US President Donald Trump has raised the possibility of a personal meeting with Chinese President Xi Jinping to discuss the political crisis in the former British colony.
In a tweet, Trump said he had “zero doubts” that Xi “could solve the Hong Kong problem humanely.”
In another tweet, he also warned that if China wants a trade agreement to end the tariff war, it must first solve the Hong Kong issue humanely.
“Of course China wants to make a deal. Let them work humanely with Hong Kong first!” Trump tweeted.
I know President Xi of China very well. He is a great leader who very much has the respect of his people. He is also a good man in a “tough business.” I have ZERO doubt that if President Xi wants to quickly and humanely solve the Hong Kong problem, he can do it.
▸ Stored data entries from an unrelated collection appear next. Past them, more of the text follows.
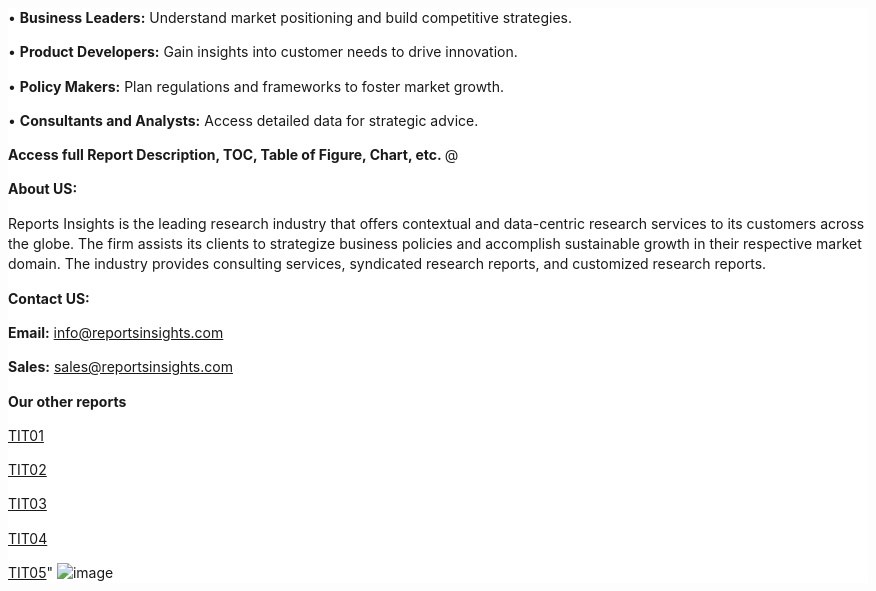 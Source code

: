 • <strong>Business Leaders:</strong> Understand market positioning and build competitive strategies.

• <strong>Product Developers:</strong> Gain insights into customer needs to drive innovation.

• <strong>Policy Makers:</strong> Plan regulations and frameworks to foster market growth.

• <strong>Consultants and Analysts:</strong> Access detailed data for strategic advice.
</ul>
<strong>Access full Report Description, TOC, Table of Figure, Chart, etc. </strong>@  <a href= style=color:#0000ff;></a></font>

<strong><strong>About US</strong>:</strong>

Reports Insights is the leading research industry that offers contextual and data-centric research services to its customers across the globe. The firm assists its clients to strategize business policies and accomplish sustainable growth in their respective market domain. The industry provides consulting services, syndicated research reports, and customized research reports.

<strong>Contact US:</strong>

<p class=""""><b>Email:</b> <a href=mailto:info@reportsinsights.com>info@reportsinsights.com</a></p>
<p class=""""><b>Sales:</b> <a href=mailto:sales@reportsinsights.com>sales@reportsinsights.com</a></p>

<strong>Our other reports</strong>

<a href=LIN01>TIT01</a>

<a href=LIN02>TIT02</a>

<a href=LIN03>TIT03</a>

<a href=LIN04>TIT04</a>

<a href=LIN05>TIT05</a>"
![image](https://github.com/user-attachments/assets/4b05a500-a2e6-4a5c-9b41-e9556fc256f8)
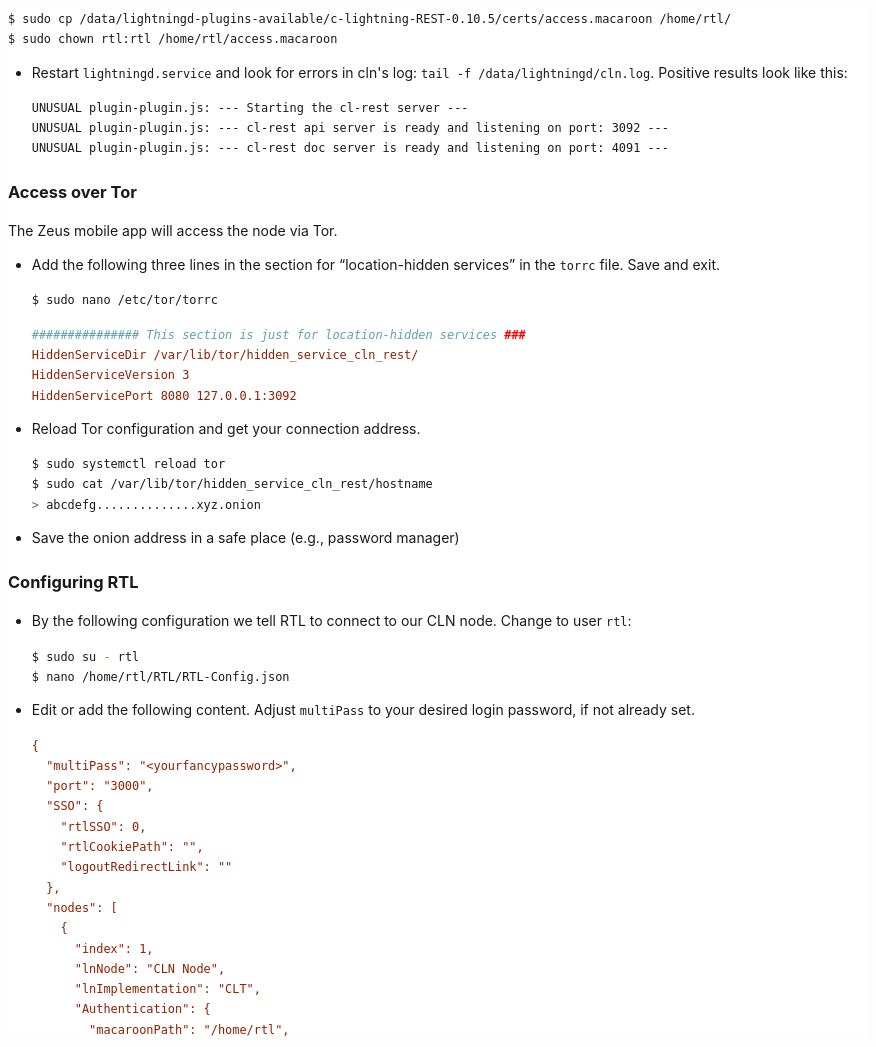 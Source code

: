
   ```sh
  $ sudo cp /data/lightningd-plugins-available/c-lightning-REST-0.10.5/certs/access.macaroon /home/rtl/
  $ sudo chown rtl:rtl /home/rtl/access.macaroon
  ```
  
* Restart `lightningd.service` and look for errors in cln's log: `tail -f /data/lightningd/cln.log`. Positive results look like this:

  ```
  UNUSUAL plugin-plugin.js: --- Starting the cl-rest server ---
  UNUSUAL plugin-plugin.js: --- cl-rest api server is ready and listening on port: 3092 ---
  UNUSUAL plugin-plugin.js: --- cl-rest doc server is ready and listening on port: 4091 ---
  ```

### Access over Tor

The Zeus mobile app will access the node via Tor.

* Add the following three lines in the section for “location-hidden services” in the `torrc` file. Save and exit.

  ```sh
  $ sudo nano /etc/tor/torrc
  ```

  ```ini
  ############### This section is just for location-hidden services ###
  HiddenServiceDir /var/lib/tor/hidden_service_cln_rest/
  HiddenServiceVersion 3
  HiddenServicePort 8080 127.0.0.1:3092
  ```

* Reload Tor configuration and get your connection address.

   ```sh
   $ sudo systemctl reload tor
   $ sudo cat /var/lib/tor/hidden_service_cln_rest/hostname
   > abcdefg..............xyz.onion
   ```

* Save the onion address in a safe place (e.g., password manager)

### Configuring RTL

* By the following configuration we tell RTL to connect to our CLN node. Change to user `rtl`:

  ```sh
  $ sudo su - rtl
  $ nano /home/rtl/RTL/RTL-Config.json
  ```

* Edit or add the following content. Adjust `multiPass` to your desired login password, if not already set.

  ```ini
  {
    "multiPass": "<yourfancypassword>",
    "port": "3000",
    "SSO": {
      "rtlSSO": 0,
      "rtlCookiePath": "",
      "logoutRedirectLink": ""
    },
    "nodes": [
      {
        "index": 1,
        "lnNode": "CLN Node",
        "lnImplementation": "CLT",
        "Authentication": {
          "macaroonPath": "/home/rtl",
  ```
Personal meeting?
— Donald J. Trump (@realDonaldTrump) August 14, 2019
The protests in Hong Kong were triggered by the controversial extradition law, which would have further eroded Hong Kong independence, sanctioned by the Basic Law, for which Hong Kong has its own legal and judicial system and enjoys some freedoms absent in mainland China.
Hong Kong is, in fact, an integral part of China under the “one country, two systems” model, a model that guarantees a certain degree of autonomy.
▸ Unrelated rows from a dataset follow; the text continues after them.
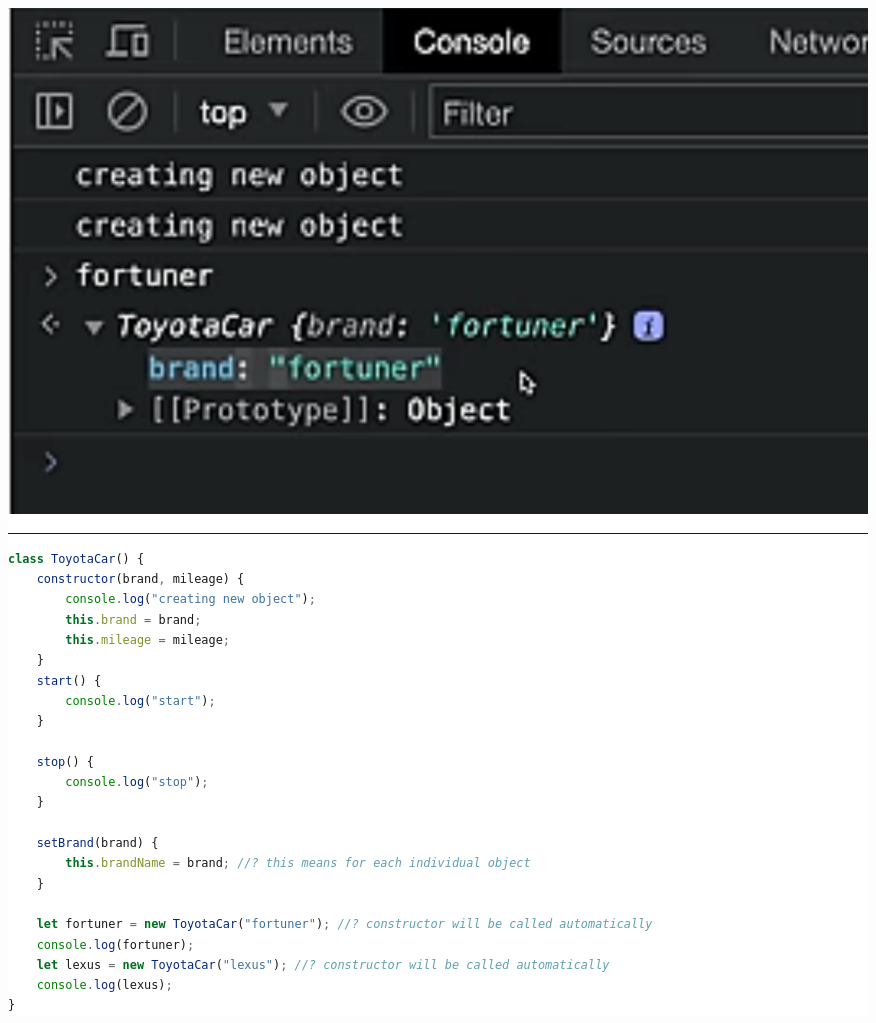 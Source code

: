 ![constructor](assets/image%20copy%2013.png)

---

```javaScript
class ToyotaCar() {
    constructor(brand, mileage) {
        console.log("creating new object");
        this.brand = brand;
        this.mileage = mileage;
    }
    start() {
        console.log("start");
    }

    stop() {
        console.log("stop");
    }

    setBrand(brand) {
        this.brandName = brand; //? this means for each individual object
    }

    let fortuner = new ToyotaCar("fortuner"); //? constructor will be called automatically
    console.log(fortuner);
    let lexus = new ToyotaCar("lexus"); //? constructor will be called automatically
    console.log(lexus);
}
```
Protests over the weeks have become more intense, and due to police violence, protesters now demand the resignation of Carrie Lam, the governor of Hong Kong, the amnesty for the hundreds of protesters arrested and universal suffrage.
Following the injury to a protester’s eye due to a rubber bullet fired by the riot police, protests spilled into Hong Kong airport, where flights were suspended for two days.
As protests intensify, Chinese responses have also become more worrying. While on the one hand, the governor of Hong Kong warns that the “city is pushing itself towards the abyss”, on the other hand, spokesmen of the Beijing government have called the protests almost terrorist, and paramilitary troops are massing in a stadium of Shenzhen, just outside Hong Kong.